En un momento justo en el que Hunter Greene había conseguido consolidarse entre los serpentineros más dominantes de las Grandes Ligas, una lesión en el codo derecho puso un freno brusco a esa evolución a principios de temporada 2026 y ahora, este 13 de agosto, se confirmó una noticia todavía peor.
Luego de más de un mes sin subirse al morrito en un proceso de rehabilitación, el joven norteamericano debió ceder y finalmente se sometió a una segunda cirugía Tommy John que lo llevará a perder lo que resta de 2026 y toda la temporada 2027.
El derecho comenzó la temporada en la lista de lesionados de 60 días tras someterse en marzo a una cirugía para retirar fragmentos óseos de su codo. Finalmente debutó el 04 de julio y apenas pudo realizar cinco aperturas. Su última presentación fue el 31 de julio y, durante una sesión de bullpen el 04 de agosto, volvió a experimentar molestias. Los estudios posteriores detectaron daño en el ligamento colateral cubital.
El tema se vuelve todavía más delicado al revisar el historial de Hunter Greene, pues ya había pasado por una Tommy John en 2019, cuando todavía estaba en las ligas menores.

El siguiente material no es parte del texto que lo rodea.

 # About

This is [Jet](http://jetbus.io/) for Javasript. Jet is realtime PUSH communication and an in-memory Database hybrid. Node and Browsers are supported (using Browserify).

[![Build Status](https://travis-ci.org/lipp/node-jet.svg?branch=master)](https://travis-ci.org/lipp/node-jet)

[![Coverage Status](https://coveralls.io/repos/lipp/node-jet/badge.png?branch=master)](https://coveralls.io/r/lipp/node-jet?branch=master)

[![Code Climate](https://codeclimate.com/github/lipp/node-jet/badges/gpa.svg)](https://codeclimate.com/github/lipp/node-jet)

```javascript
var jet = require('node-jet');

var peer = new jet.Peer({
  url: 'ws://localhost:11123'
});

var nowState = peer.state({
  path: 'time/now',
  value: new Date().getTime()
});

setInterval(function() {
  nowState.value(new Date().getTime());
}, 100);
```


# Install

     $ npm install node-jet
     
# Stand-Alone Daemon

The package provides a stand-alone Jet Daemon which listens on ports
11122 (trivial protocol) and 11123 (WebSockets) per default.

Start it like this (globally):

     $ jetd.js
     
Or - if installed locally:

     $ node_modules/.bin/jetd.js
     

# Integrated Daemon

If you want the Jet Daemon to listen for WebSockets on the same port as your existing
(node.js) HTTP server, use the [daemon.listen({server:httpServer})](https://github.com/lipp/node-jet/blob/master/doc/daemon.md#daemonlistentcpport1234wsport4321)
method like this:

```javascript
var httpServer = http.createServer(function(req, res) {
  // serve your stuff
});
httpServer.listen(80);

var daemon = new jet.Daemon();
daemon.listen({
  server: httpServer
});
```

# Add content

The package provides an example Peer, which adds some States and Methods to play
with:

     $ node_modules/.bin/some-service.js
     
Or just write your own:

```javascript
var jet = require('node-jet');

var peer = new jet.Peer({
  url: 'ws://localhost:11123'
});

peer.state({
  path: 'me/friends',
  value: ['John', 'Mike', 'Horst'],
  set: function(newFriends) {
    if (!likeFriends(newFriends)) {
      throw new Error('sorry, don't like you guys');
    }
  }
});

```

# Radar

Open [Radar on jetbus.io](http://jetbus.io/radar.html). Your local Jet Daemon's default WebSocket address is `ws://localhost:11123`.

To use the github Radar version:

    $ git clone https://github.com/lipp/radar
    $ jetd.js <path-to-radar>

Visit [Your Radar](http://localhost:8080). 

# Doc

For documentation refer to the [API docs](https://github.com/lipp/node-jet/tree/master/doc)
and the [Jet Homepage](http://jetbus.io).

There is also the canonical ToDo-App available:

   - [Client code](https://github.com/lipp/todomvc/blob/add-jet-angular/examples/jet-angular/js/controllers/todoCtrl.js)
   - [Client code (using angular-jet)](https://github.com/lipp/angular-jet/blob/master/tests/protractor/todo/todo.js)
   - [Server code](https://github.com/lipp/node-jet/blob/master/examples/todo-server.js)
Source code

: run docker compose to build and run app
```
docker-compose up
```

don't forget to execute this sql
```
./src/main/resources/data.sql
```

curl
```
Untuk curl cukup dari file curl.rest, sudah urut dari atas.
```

Un duro golpe tanto para él como para la organización, entendiendo el activo que pierden por más de una campaña y media. Greene fue seleccionado por Cincinnati con la segunda selección del Draft de 2017 y llegó a las Grandes Ligas como uno de los brazos jóvenes más prometedores del mundo. En 2024 alcanzó su primer Juego de Estrellas y terminó octavo en la votación por el Cy Young de la Liga Nacional después de registrar 2.75 de efectividad en 26 aperturas.
Por si fuera poco, los Rojos de Cincinnati apostaron fuerte por sus servicios en abril de 2023, cuando ambas partes acordaron una extensión de seis años y $53 millones.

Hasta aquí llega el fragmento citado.